Given records section start

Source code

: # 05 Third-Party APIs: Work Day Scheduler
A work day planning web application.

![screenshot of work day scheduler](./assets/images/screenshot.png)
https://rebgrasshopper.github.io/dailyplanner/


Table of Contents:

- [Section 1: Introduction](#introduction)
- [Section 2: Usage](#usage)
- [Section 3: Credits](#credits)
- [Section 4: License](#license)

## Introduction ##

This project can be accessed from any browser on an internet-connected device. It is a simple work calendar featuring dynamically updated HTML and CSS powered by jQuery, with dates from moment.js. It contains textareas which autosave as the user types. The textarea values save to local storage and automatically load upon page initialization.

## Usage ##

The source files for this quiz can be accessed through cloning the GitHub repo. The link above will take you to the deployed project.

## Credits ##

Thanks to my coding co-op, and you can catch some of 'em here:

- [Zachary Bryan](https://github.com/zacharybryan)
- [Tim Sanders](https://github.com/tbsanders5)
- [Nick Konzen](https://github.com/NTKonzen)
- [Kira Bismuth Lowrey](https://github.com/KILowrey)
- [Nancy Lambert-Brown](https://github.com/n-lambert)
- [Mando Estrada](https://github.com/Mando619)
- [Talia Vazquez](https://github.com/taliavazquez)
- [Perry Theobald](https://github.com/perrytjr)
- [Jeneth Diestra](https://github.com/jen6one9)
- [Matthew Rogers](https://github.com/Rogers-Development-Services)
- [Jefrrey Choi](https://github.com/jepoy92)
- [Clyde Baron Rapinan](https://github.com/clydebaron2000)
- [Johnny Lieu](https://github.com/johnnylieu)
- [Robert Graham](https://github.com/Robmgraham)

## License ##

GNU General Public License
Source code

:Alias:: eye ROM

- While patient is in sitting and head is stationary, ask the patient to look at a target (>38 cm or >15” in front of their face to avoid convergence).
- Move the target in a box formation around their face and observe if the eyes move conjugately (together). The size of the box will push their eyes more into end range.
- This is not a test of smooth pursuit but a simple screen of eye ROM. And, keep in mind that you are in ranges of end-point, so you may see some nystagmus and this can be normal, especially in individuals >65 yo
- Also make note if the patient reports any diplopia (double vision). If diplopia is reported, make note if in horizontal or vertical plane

Given records section end

> _Brief_
Produce only the lines from the line containing "- [Nick Konzen](https://github.com/NTKonzen)" through the line containing "- This is not", inclusive of both, exactly as they stand in the entries above.

> _Final answer_
- [Nick Konzen](https://github.com/NTKonzen)
- [Kira Bismuth Lowrey](https://github.com/KILowrey)
- [Nancy Lambert-Brown](https://github.com/n-lambert)
- [Mando Estrada](https://github.com/Mando619)
- [Talia Vazquez](https://github.com/taliavazquez)
- [Perry Theobald](https://github.com/perrytjr)
- [Jeneth Diestra](https://github.com/jen6one9)
- [Matthew Rogers](https://github.com/Rogers-Development-Services)
- [Jefrrey Choi](https://github.com/jepoy92)
- [Clyde Baron Rapinan](https://github.com/clydebaron2000)
- [Johnny Lieu](https://github.com/johnnylieu)
- [Robert Graham](https://github.com/Robmgraham)

## License ##

GNU General Public License
Source code

:Alias:: eye ROM

- While patient is in sitting and head is stationary, ask the patient to look at a target (>38 cm or >15” in front of their face to avoid convergence).
- Move the target in a box formation around their face and observe if the eyes move conjugately (together). The size of the box will push their eyes more into end range.
- This is not a test of smooth pursuit but a simple screen of eye ROM. And, keep in mind that you are in ranges of end-point, so you may see some nystagmus and this can be normal, especially in individuals >65 yo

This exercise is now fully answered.